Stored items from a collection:
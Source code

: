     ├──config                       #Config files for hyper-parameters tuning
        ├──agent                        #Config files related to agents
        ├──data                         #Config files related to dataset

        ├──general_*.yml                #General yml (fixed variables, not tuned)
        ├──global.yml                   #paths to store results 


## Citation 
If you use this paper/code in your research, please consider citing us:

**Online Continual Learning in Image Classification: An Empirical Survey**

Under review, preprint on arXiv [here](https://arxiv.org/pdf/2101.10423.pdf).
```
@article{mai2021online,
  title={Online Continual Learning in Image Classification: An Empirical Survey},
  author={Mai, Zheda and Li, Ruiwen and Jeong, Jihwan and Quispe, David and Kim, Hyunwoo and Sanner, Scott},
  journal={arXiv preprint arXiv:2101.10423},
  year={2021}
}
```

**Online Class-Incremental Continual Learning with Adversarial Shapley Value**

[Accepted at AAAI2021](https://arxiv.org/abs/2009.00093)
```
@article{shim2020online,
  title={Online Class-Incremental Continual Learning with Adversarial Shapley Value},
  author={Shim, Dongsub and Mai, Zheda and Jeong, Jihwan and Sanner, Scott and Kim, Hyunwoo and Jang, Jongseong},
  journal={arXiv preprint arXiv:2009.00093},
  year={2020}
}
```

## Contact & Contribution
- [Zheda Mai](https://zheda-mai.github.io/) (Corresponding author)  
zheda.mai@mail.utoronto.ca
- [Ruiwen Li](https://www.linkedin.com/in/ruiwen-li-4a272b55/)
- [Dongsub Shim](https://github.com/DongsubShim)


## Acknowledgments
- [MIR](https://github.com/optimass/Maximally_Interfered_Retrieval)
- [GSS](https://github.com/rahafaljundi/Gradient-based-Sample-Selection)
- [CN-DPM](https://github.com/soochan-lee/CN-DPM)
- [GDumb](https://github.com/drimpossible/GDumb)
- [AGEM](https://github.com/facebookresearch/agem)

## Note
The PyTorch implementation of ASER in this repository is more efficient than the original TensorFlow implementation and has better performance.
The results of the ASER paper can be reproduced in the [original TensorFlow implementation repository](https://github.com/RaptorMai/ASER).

TASK:
Write out, from the lines above, only those from the line with "- [Zheda Mai](https://zheda-mai.github.io/)" to the line with "The PyTorch implementation", exactly as given, including the first and the last.

OUTPUT BELOW:
- [Zheda Mai](https://zheda-mai.github.io/) (Corresponding author)  
zheda.mai@mail.utoronto.ca
- [Ruiwen Li](https://www.linkedin.com/in/ruiwen-li-4a272b55/)
- [Dongsub Shim](https://github.com/DongsubShim)


## Acknowledgments
- [MIR](https://github.com/optimass/Maximally_Interfered_Retrieval)
- [GSS](https://github.com/rahafaljundi/Gradient-based-Sample-Selection)
- [CN-DPM](https://github.com/soochan-lee/CN-DPM)
- [GDumb](https://github.com/drimpossible/GDumb)
- [AGEM](https://github.com/facebookresearch/agem)

## Note
The PyTorch implementation of ASER in this repository is more efficient than the original TensorFlow implementation and has better performance.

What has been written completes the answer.